The artist's impressions of the hotel were only released to the media that day, with an embargo that lifted at 7pm when the meeting started.

In a presentation to the council on the night, Chambroad said it had already spent $12 million on the development and claimed the delays had been "outside of its control".

At council, it presented a modified proposal, which removed the hospitality school, with a vision it could be completed by 2025.

Both the request for the extension of time and the modified proposal were rejected by the council, on a number of grounds, including that council "did not have adequate time to properly consider the modified proposal", and a lack of "public consultation".

This does not necessarily spell the end of the development.

Mr Blomeley, who in 2021 described the Kangaroo Bay project as a "once-in-a-generation opportunity" and then in 2022 – when running for mayor – said he wanted the site returned to public ownership, put out a statement following the council meeting.

In it, he described the site as the "jewel in our crown" and said any change of design needed to go through a "proper consultation process".

"Our community deserves to see action on this site after waiting so long to see something happen," he said.

After saying he was "proud" the council had rejected the extension and modified design, Mayor Blomeley left the door open for Chambroad to develop the space.
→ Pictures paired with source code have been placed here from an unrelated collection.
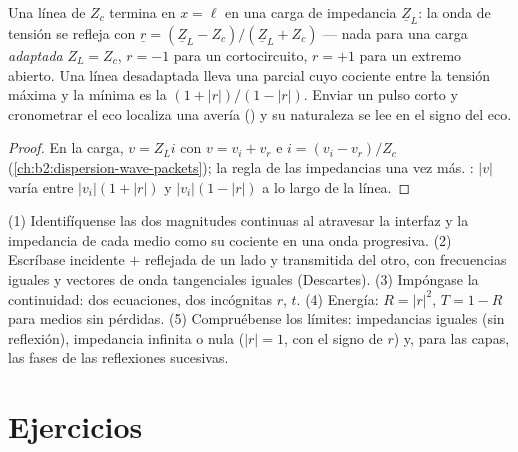 \begin{proposition}\label{prop:b2:wave-interfaces:coax}
Una línea de  $Z_c$ termina en $x = \ell$ en una carga de
impedancia $\underline Z_L$: la onda de tensión se refleja con $\underline r =
(\underline Z_L - Z_c)/(\underline Z_L + Z_c)$ --- nada para una carga \emph{adaptada}
$Z_L = Z_c$, $r = -1$ para un cortocircuito, $r = +1$ para un extremo abierto. Una
línea desadaptada lleva una  parcial cuyo cociente entre la tensión máxima
y la mínima es la \emph{} $(1 + |r|)/(1 - |r|)$.
Enviar un pulso corto y cronometrar el eco localiza una avería () y su naturaleza se lee en el signo del eco.
\end{proposition}

\begin{proof}
En la carga, $v = Z_Li$ con $v = v_i + v_r$ e $i = (v_i - v_r)/Z_c$
(\cref{ch:b2:dispersion-wave-packets}); la regla de las impedancias una vez más.
: $|v|$ varía entre $|v_i|(1 + |r|)$ y $|v_i|(1 -
|r|)$ a lo largo de la línea.
\end{proof}

\begin{method}\label{met:b2:wave-interfaces:method}
(1) Identifíquense las dos magnitudes continuas al atravesar la interfaz y
la impedancia de cada medio como su cociente en una onda progresiva.
(2) Escríbase incidente $+$ reflejada de un lado y transmitida del otro,
con frecuencias iguales y vectores de onda tangenciales iguales (Descartes).
(3) Impóngase la continuidad: dos ecuaciones, dos incógnitas $r$, $t$. (4) Energía:
$R = |r|^2$, $T = 1 - R$ para medios sin pérdidas. (5) Compruébense los límites: impedancias
iguales (sin reflexión), impedancia infinita o nula ($|r| = 1$, con el signo
de $r$) y, para las capas, las fases de las reflexiones sucesivas.
\end{method}

\section{Ejercicios}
"I hope we see some more detail in the coming months on Chambroad's modified development proposal that includes community feedback that might put us in a position to move forward with development on the site," he said.

Meanwhile, Chambroad said it was still committed to the project and would now "commence a comprehensive community consultation", including speaking to the local community and business owners.

Alternatively, the council could trigger the buyback clause, but it will only have until April 2023 to do so.